La amenaza del SARS-CoV-2 se neutralizará cuando se logre sintetizar una vacuna efectiva, en no menos de doce o dieciocho meses, o el virus deje de propagarse con el tiempo al conseguirse la inevitable inmunidad de grupo. Además de llevar la luctuosa contabilidad, comparar gráficas y extrapolar los datos, los expertos y los políticos deberían estar diseñando nuevos protocolos de actuación que permitiesen defender mejor el interés general de la humanidad. Por la cuenta que le trae, apuesto a que la industria farmacéutica está investigando a toda marcha.

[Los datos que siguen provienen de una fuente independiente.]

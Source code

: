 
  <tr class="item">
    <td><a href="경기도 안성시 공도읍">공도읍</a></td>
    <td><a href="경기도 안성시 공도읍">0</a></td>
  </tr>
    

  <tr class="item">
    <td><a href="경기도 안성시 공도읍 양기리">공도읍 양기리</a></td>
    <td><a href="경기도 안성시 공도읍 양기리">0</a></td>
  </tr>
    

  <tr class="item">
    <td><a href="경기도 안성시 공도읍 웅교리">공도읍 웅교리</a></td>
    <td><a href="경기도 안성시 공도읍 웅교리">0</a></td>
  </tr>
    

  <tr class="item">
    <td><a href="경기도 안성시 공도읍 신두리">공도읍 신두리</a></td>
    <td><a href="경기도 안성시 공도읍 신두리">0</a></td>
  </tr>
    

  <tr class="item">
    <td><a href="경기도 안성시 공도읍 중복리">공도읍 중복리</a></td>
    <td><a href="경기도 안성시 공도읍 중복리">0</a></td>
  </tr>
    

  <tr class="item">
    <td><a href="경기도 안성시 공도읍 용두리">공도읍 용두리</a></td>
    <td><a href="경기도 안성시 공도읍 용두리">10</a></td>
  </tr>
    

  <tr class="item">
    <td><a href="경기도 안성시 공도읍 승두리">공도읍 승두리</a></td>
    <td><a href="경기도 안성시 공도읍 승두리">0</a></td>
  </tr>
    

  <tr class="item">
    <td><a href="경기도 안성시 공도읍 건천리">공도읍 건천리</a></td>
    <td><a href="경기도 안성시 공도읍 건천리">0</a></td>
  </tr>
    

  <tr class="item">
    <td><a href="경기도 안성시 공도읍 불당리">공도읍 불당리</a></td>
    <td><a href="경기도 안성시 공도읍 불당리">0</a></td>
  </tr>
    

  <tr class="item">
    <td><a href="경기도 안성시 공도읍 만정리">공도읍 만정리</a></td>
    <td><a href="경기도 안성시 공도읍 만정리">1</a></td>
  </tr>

Lo que está claro es que no se podrá paralizar la economía mundial cada vez que aparezca una pandemia; o acabaremos con la rabia matando al perro. Tal como alerta Yuval Noah HARARI en su artículo “En la batalla contra el coronavirus, la humanidad carece de líderes”[7], el problema no es tanto la propia pandemia -mucho menos letal que otras que ha padecido el género humano- como la falta de cooperación y liderazgo internacionales.
Por si fuera poco, Donald Trump acaba de congelar la aportación de los EUA a la Organización Mundial de la Salud (OMS). Menos mal que la Fundación de Bill y Melinda Gates se ha comprometido a subvenir el 50% de la cantidad que correspondería a Washington. En un caso de interés general como éste, la iniciativa privada tiene que acudir al rescate de la OMS por la mezquindad de un gobierno. ¡Así va el mundo!